When The Unconscionability Doctrine Can Void A Contractual Provision – Illinois Law

I recently litigated the enforceability of a contractual arbitration provision contained in an electrical subcontract for work on a high-end residential project in the Chicago suburbs.  The subcontractor fighting arbitration argued that the clause, drafted by the general contractor, was so one-sided against it, that it was unconscionable under Illinois law. [Among other things, the arbitration provision shifted all costs exclusively to the subcontractor.]. The Court disagreed and found that the challenged clause was neither procedurally nor substantively unconscionable.

Two cases – one in Illinois, the other in Arizona [and discussed at length in the Illinois case] – figured prominently in the Court’s granting our motion to enforce the arbitration provision and compel arbitration.  Together, the cases (Kinkel v. Cingular Wireless, LLC, 223 Ill.2d 1 (2006), Maxwell v. Fidelity Financial Services, 907 P.2d 51, 58 (Ariz. 1995) provide a useful gloss on what constitutes procedural and substantive unconscionability in the context of a business-to-business contract.

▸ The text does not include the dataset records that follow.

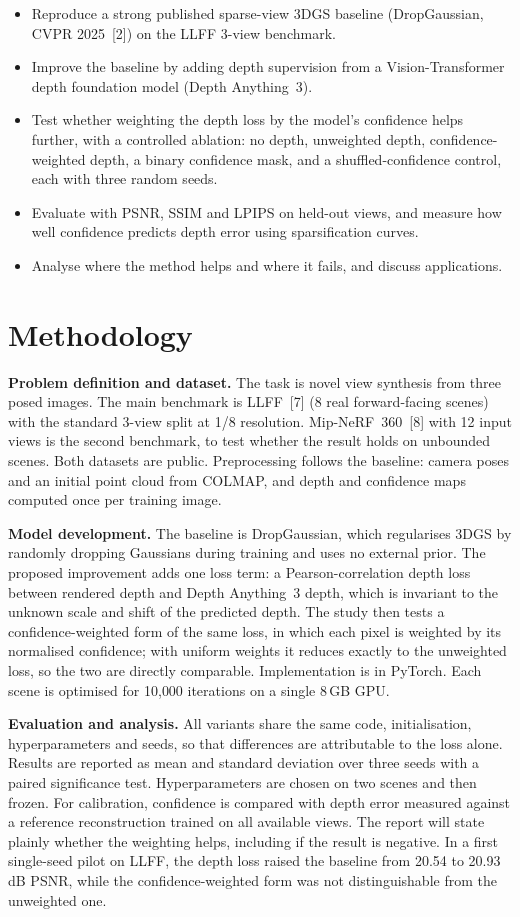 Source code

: \documentclass[11pt,a4paper]{article}
\begin{document}
\begin{itemize}
\item Reproduce a strong published sparse-view 3DGS baseline (DropGaussian, CVPR 2025~[2]) on the LLFF 3-view benchmark.
\item Improve the baseline by adding depth supervision from a Vision-Transformer depth foundation model (Depth Anything~3).
\item Test whether weighting the depth loss by the model's confidence helps further, with a controlled ablation: no depth, unweighted depth, confidence-weighted depth, a binary confidence mask, and a shuffled-confidence control, each with three random seeds.
\item Evaluate with PSNR, SSIM and LPIPS on held-out views, and measure how well confidence predicts depth error using sparsification curves.
\item Analyse where the method helps and where it fails, and discuss applications.
\end{itemize}

\section{Methodology}

\textbf{Problem definition and dataset.} The task is novel view synthesis from three posed images. The main benchmark is LLFF~[7] (8 real forward-facing scenes) with the standard 3-view split at 1/8 resolution. Mip-NeRF~360~[8] with 12 input views is the second benchmark, to test whether the result holds on unbounded scenes. Both datasets are public. Preprocessing follows the baseline: camera poses and an initial point cloud from COLMAP, and depth and confidence maps computed once per training image.

\textbf{Model development.} The baseline is DropGaussian, which regularises 3DGS by randomly dropping Gaussians during training and uses no external prior. The proposed improvement adds one loss term: a Pearson-correlation depth loss between rendered depth and Depth Anything~3 depth, which is invariant to the unknown scale and shift of the predicted depth. The study then tests a confidence-weighted form of the same loss, in which each pixel is weighted by its normalised confidence; with uniform weights it reduces exactly to the unweighted loss, so the two are directly comparable. Implementation is in PyTorch. Each scene is optimised for 10{,}000 iterations on a single 8\,GB GPU.

\textbf{Evaluation and analysis.} All variants share the same code, initialisation, hyperparameters and seeds, so that differences are attributable to the loss alone. Results are reported as mean and standard deviation over three seeds with a paired significance test. Hyperparameters are chosen on two scenes and then frozen. For calibration, confidence is compared with depth error measured against a reference reconstruction trained on all available views. The report will state plainly whether the weighting helps, including if the result is negative. In a first single-seed pilot on LLFF, the depth loss raised the baseline from 20.54 to 20.93\,dB PSNR, while the confidence-weighted form was not distinguishable from the unweighted one.
\end{document}
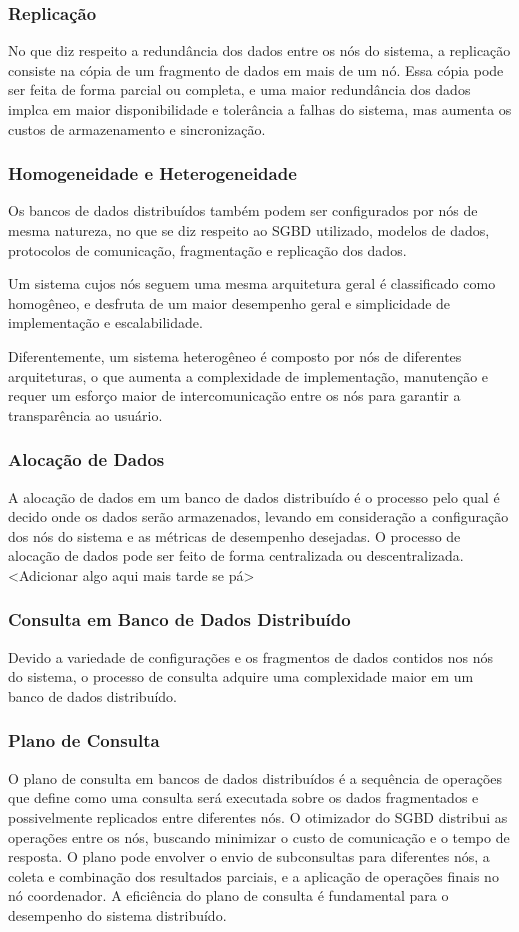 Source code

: \subsubsection{Replicação}
No que diz respeito a redundância dos dados entre os nós do sistema,
a replicação consiste na cópia de um fragmento de dados em mais de um nó. 
Essa cópia pode ser feita de forma parcial ou completa, e uma maior redundância dos dados 
implca em maior disponibilidade e tolerância a falhas do sistema, mas aumenta os custos de armazenamento e sincronização.

\subsubsection{Homogeneidade e Heterogeneidade}
Os bancos de dados distribuídos também podem ser configurados por nós de mesma natureza,
no que se diz respeito ao SGBD utilizado, modelos de dados, protocolos de comunicação,
fragmentação e replicação dos dados. 

Um sistema cujos nós seguem uma mesma arquitetura geral é classificado como homogêneo, 
e desfruta de um maior desempenho geral e simplicidade de implementação e escalabilidade.

Diferentemente, um sistema heterogêneo é composto por nós de diferentes arquiteturas,
o que aumenta a complexidade de implementação, manutenção e requer um esforço maior
de intercomunicação entre os nós para garantir a transparência ao usuário. 

\subsubsection{Alocação de Dados}
A alocação de dados em um banco de dados distribuído é o processo pelo qual é decido onde os dados serão armazenados,
levando em consideração a configuração dos nós do sistema e as métricas de desempenho desejadas.
O processo de alocação de dados pode ser feito de forma centralizada ou descentralizada.
<Adicionar algo aqui mais tarde se pá>

\subsubsection{Consulta em Banco de Dados Distribuído}
Devido a variedade de configurações e os fragmentos de dados contidos nos nós do sistema,
o processo de consulta adquire uma complexidade maior em um banco de dados distribuído.

\subsubsection{Plano de Consulta}
O plano de consulta em bancos de dados distribuídos é a sequência de operações que define como uma consulta será executada 
sobre os dados fragmentados e possivelmente replicados entre diferentes nós.
O otimizador do SGBD distribui as operações entre os nós, buscando minimizar o custo de comunicação e o tempo de resposta. 
O plano pode envolver o envio de subconsultas para diferentes nós, a coleta e combinação dos resultados parciais, e a aplicação de operações finais no nó coordenador.
A eficiência do plano de consulta é fundamental para o desempenho do sistema distribuído.

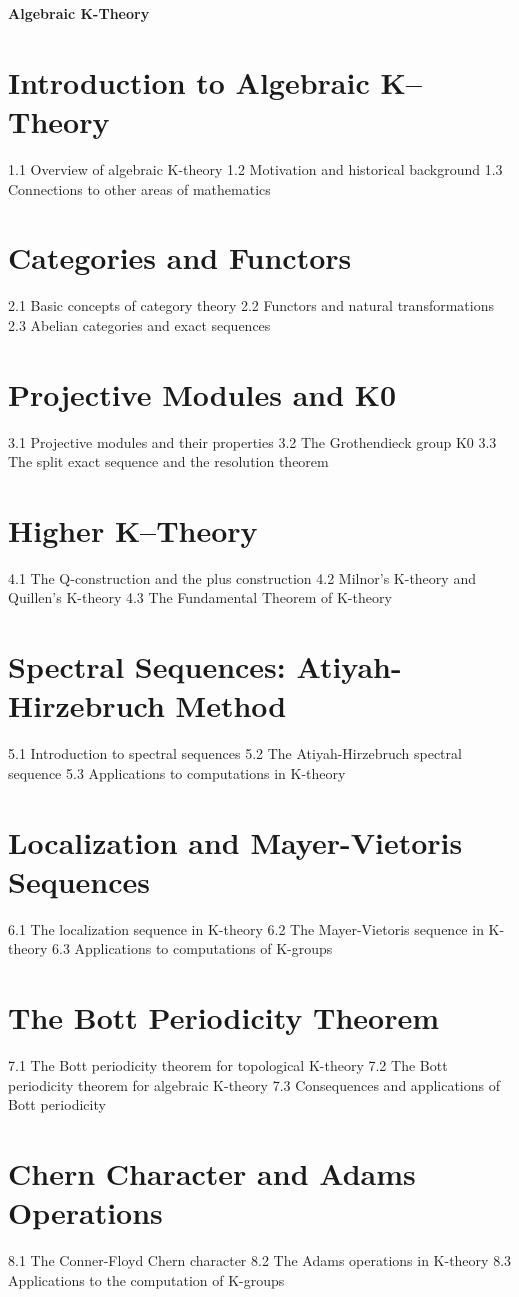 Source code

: {\LARGE \bf{Algebraic K-Theory}}
\section{ Introduction to Algebraic K–Theory}
1.1 Overview of algebraic K-theory
1.2 Motivation and historical background
1.3 Connections to other areas of mathematics
\section{Categories and Functors}
2.1 Basic concepts of category theory
2.2 Functors and natural transformations
2.3 Abelian categories and exact sequences
\section{Projective Modules and K0}
3.1 Projective modules and their properties
3.2 The Grothendieck group K0
3.3 The split exact sequence and the resolution theorem
\section{Higher K–Theory}
4.1 The Q-construction and the plus construction
4.2 Milnor's K-theory and Quillen's K-theory
4.3 The Fundamental Theorem of K-theory
\section{Spectral Sequences: Atiyah-Hirzebruch Method}
5.1 Introduction to spectral sequences
5.2 The Atiyah-Hirzebruch spectral sequence
5.3 Applications to computations in K-theory
\section{Localization and Mayer-Vietoris Sequences}
6.1 The localization sequence in K-theory
6.2 The Mayer-Vietoris sequence in K-theory
6.3 Applications to computations of K-groups
\section{The Bott Periodicity Theorem}
7.1 The Bott periodicity theorem for topological K-theory
7.2 The Bott periodicity theorem for algebraic K-theory
7.3 Consequences and applications of Bott periodicity
\section{Chern Character and Adams Operations}
8.1 The Conner-Floyd Chern character
8.2 The Adams operations in K-theory
8.3 Applications to the computation of K-groups
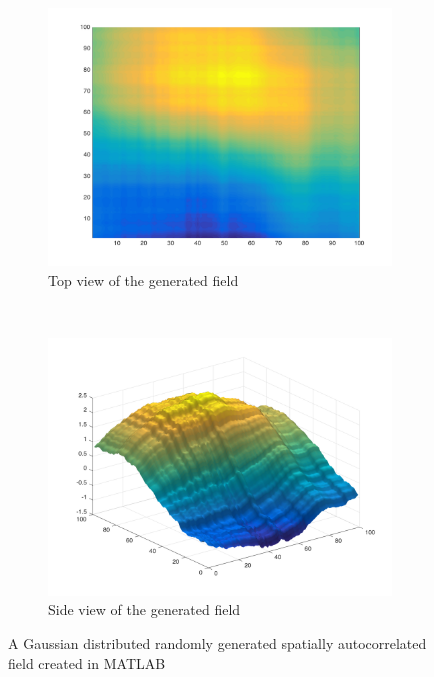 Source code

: \documentclass[11pt]{ucthesis}
\begin{document}
\begin{figure}[ht!]
    \centering
    \begin{subfigure}[t]{0.5\textwidth}
        \centering
        \includegraphics[width=\linewidth]{figures/generated_field_top_view.png}
        \captionsetup{skip=0.5\baselineskip,size=footnotesize}
        \caption{Top view of the generated field}
		\label{fig:top_view_field}
    \end{subfigure}%
    ~ 
    \begin{subfigure}[t]{0.5\textwidth}
        \centering
        \includegraphics[width=\linewidth]{figures/generated_field_side_view.png}
		\captionsetup{skip=0.5\baselineskip,size=footnotesize}
		\caption{Side view of the generated field}
		\label{fig:side_view_field}
    \end{subfigure}
    \captionsetup{skip=0.5\baselineskip,size=footnotesize}
    \caption{A Gaussian distributed randomly generated spatially autocorrelated field created in MATLAB}
    \label{fig:gen_field}
\end{figure}
\end{document}
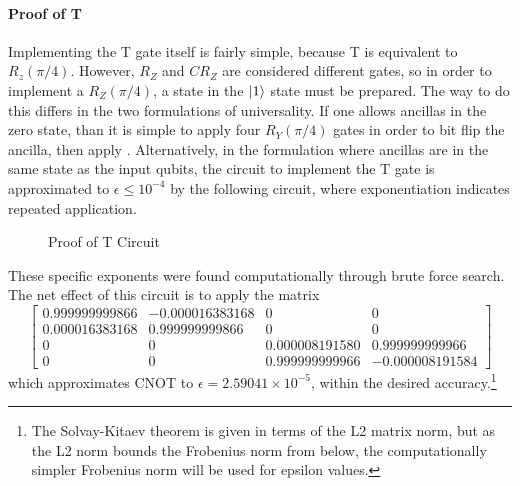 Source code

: \documentclass[12pt]{article}
\begin{document}
\paragraph{Proof of T}
Implementing the T gate itself is fairly simple, because T is equivalent to $R_z(\pi/4)$. However, $R_Z$ and $CR_Z$ are considered different gates, so in order to implement a $R_Z(\pi/4)$, a state in the $\ket{1}$ state must be prepared. The way to do this differs in the two formulations of universality. If one allows ancillas in the zero state, than it is simple to apply four $R_Y(\pi/4)$ gates in order to bit flip the ancilla, then apply .
Alternatively, in the formulation where ancillas are in the same state as the input qubits, the circuit to implement the T gate is approximated to $\epsilon \le 10^{-4}$ by the following circuit, where exponentiation indicates repeated application.
\begin{figure}[h]
    \centering
    \caption{Proof of T Circuit}
    \label{fig:quantum universal set 1 proof of T circuit}
\end{figure}

These specific exponents were found computationally through brute force search.
The net effect of this circuit is to apply the matrix
$$
\begin{bmatrix}
    0.999999999866&-0.000016383168&0&0\\
    0.000016383168& 0.999999999866&0&0\\
    0&0&0.000008191580& 0.999999999966\\
    0&0&0.999999999966&-0.000008191584
\end{bmatrix}
$$
which approximates CNOT to $\epsilon = 2.59041 \times 10^{-5}$, within the desired accuracy.\footnote{The Solvay-Kitaev theorem is given in terms of the L2 matrix norm, but as the L2 norm bounds the Frobenius norm from below, the computationally simpler Frobenius norm will be used for epsilon values.}
\end{document}
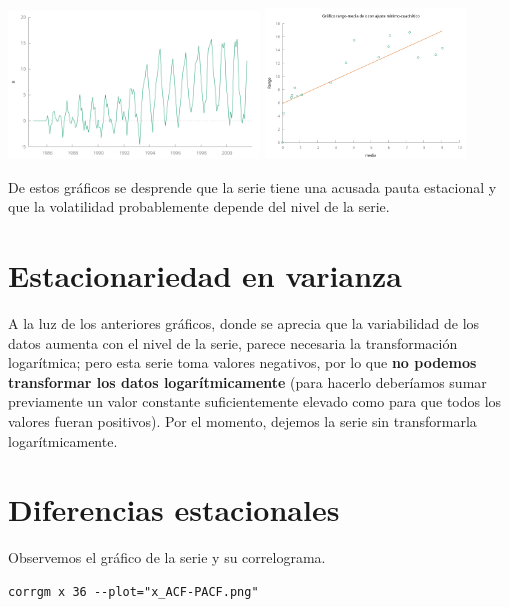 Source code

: \documentclass[10pt]{article}
\begin{document}
\begin{center}
\includegraphics[width=0.5\textwidth]{./SegundoEjercicioIdentificacionModeloARIMA/SerieEnNiveles.png}
\includegraphics[width=0.4\textwidth]{./SegundoEjercicioIdentificacionModeloARIMA/rango-media.png} 
\end{center}

De estos gráficos se desprende que la serie tiene una acusada pauta
estacional y que la volatilidad probablemente depende del nivel de la
serie.
\section*{Estacionariedad en varianza}
\label{sec:orgeb2946e}

A la luz de los anteriores gráficos, donde se aprecia que la
variabilidad de los datos aumenta con el nivel de la serie, parece
necesaria la transformación logarítmica; pero esta serie toma valores
negativos, por lo que \textbf{no podemos transformar los datos
logarítmicamente} (para hacerlo deberíamos sumar previamente un valor
constante suficientemente elevado como para que todos los valores
fueran positivos). Por el momento, dejemos la serie sin transformarla
logarítmicamente.
\section*{Diferencias estacionales}
\label{sec:orgecfb6ad}

Observemos el gráfico de la serie y su correlograma.

\begin{verbatim}
corrgm x 36 --plot="x_ACF-PACF.png"
\end{verbatim}
\end{document}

How many Factors: One, Two or ‘Sliding Scale?’

Earlier case law on unconscionability found that a party had to show both procedural and unconscionability in order to void a contract term.  Other cases apply a “sliding scale” approach – where if a contract term is heavy on substantive unconscionability, it can be light on procedural unconscionability and vice versa.  Kinkel makes clear that either procedural or substantive unconscionability can defeat a given clause.  [The case is silent on whether the sliding scale test is still viable.]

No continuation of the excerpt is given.